En wat voor een huishouden geldt, geldt ook voor de gemeente
als geheel. We dragen flink bij aan de klimaatverandering en zullen dat, zelfs met
energiebewust beleid voorlopig blijven doen.
Er zijn rigoureuze stappen nodig. We zullen bijvoorbeeld vol
aan de bak moeten om de warmtevraag van de gebouwen te beperken. Overgang naar
geheel-elektrisch maakt grote stappen voorwaarts gemakkelijker, bijvoorbeeld
met warmtepompen in plaats van hr-gasketels. Nieuwe huizen kunnen we nu al
zonder gasaansluiting en met een negatieve energierekening bouwen. En ook veel
bestaande woningen kunnen nog ver terug in hun energiegebruik. En schoon
vervoer met een minimum aan CO2-uitstoot? Wederom biedt
elektrificatie de oplossing dichterbij. De energievraag zal dan dus omhoog
gaan.
We kunnen alleen in de richting van klimaatneutraal kunnen
komen als we meer doen dan de optelsom van de individuele burgers. Niet alleen
allemaal panelen op ons eigen dak, maar alle bruikbare daken gebruiken om ook
mensen zonder geschikt dak te voorzien van zonne-energie. Maar ook dan zijn we
er nog niet – het totaal beschikbare dakoppervlak voor zon schiet tekort als we
de totale vraag willen dekken. We ontkomen niet aan collectieve opwekking van
schone energie met een bron die werkelijk zoden aan de dijk zet, Kortom, als
Renkum werkelijk een klimaatneutrale gemeente wil worden, ontkomt ze niet aan een
of meer windmolens binnen de gemeentegrens.
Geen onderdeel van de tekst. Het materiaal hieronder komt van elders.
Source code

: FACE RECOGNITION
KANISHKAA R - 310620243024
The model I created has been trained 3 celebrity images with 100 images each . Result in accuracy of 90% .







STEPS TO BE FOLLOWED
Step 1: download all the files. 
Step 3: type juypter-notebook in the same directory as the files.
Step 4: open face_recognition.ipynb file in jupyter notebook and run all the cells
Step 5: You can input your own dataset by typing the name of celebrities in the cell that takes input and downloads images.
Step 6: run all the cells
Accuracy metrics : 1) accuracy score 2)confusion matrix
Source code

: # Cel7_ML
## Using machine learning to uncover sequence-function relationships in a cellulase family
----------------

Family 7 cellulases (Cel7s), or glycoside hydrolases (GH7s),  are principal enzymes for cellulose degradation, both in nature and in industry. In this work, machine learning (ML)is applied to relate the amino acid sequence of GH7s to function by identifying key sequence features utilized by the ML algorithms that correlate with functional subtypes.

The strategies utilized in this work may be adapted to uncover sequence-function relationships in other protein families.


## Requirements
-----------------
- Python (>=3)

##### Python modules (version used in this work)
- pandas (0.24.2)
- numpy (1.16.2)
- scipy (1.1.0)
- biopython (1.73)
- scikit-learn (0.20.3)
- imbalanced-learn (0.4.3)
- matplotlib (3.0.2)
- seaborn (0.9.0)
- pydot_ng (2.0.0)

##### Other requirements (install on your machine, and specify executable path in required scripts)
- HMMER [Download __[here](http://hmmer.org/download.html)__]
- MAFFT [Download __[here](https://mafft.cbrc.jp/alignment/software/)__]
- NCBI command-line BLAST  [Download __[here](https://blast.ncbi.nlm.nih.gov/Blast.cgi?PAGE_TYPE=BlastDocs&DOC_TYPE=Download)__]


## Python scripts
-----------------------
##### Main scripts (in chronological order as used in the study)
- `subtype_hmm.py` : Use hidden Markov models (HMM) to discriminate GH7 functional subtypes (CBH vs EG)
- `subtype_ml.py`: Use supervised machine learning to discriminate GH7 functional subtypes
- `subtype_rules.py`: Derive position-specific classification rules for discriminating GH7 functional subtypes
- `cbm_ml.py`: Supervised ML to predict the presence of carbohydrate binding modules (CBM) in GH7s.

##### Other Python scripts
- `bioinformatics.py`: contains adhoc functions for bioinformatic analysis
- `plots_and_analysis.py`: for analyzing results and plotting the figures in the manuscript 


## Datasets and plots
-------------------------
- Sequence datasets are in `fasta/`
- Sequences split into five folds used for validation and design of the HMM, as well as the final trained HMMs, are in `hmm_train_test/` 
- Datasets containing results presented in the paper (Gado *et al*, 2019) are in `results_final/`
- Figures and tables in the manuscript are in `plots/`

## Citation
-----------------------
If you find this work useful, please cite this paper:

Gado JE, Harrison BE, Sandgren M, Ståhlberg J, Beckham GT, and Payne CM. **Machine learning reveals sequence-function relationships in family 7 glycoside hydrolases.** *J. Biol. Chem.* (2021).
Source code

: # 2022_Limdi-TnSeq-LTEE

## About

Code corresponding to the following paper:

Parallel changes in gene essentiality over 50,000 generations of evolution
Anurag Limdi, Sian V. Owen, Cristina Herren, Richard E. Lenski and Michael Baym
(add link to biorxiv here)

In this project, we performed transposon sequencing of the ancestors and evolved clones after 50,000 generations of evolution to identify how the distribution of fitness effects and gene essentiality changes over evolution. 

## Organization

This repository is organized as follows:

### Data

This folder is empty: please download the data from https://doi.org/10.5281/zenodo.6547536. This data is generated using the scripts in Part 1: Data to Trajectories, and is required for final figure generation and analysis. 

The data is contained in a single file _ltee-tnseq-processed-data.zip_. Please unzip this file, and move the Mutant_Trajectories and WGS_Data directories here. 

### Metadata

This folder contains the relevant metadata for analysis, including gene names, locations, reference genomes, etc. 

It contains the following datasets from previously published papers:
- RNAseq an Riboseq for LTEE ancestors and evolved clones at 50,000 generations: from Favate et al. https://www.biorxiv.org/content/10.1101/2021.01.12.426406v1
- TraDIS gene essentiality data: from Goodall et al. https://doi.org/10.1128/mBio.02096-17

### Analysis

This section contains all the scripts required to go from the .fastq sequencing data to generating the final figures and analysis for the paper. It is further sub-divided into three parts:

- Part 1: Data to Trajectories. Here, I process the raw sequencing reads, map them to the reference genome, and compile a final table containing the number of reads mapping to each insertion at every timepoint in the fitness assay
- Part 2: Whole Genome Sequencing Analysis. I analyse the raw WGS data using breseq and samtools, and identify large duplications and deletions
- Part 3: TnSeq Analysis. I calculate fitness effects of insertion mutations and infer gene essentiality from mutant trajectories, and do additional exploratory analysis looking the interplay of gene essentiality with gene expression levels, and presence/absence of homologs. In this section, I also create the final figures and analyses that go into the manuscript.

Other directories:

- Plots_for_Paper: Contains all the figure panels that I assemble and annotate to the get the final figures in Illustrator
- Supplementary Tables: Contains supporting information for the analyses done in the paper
En nu het mooiste van het verhaal. Als we een ‘eigen’
Renkumse molen hebben, hoeven we ons geld niet langer uit te geven aan
energiebedrijven met aandeelhouders en hoofdkantoren ver buiten onze mooie
gemeente. Een mooi voorbeeld is de dorpsmolen in het Frieze Reduzum, waar de
bewoners eigenaars zijn en de opbrengst onder andere hebben besteed aan een
dorpscentrum, scholen, openbare-ledverlichting, sportvoorzieningen (http://www.reduzum.com/scripts/getfile.php?id=42537). Ook wij kunnen
het uitgespaarde geld besteden binnen de Renkumse gemeentegrenzen, in onze
eigen winkels, of aan zwembaden kinderopvang, bejaarden- en thuiszorg,
sportvoorzieningen of aan verdere verbeteringen van onze huizen. Een eigen
molen is meer dan een lelijk ding dat voor stroom zorgt. In Reduzum zorgt het
al twintig jaar voor saamhorigheid.
Mijn inleg voor een Renkumse molen ligt te wachten.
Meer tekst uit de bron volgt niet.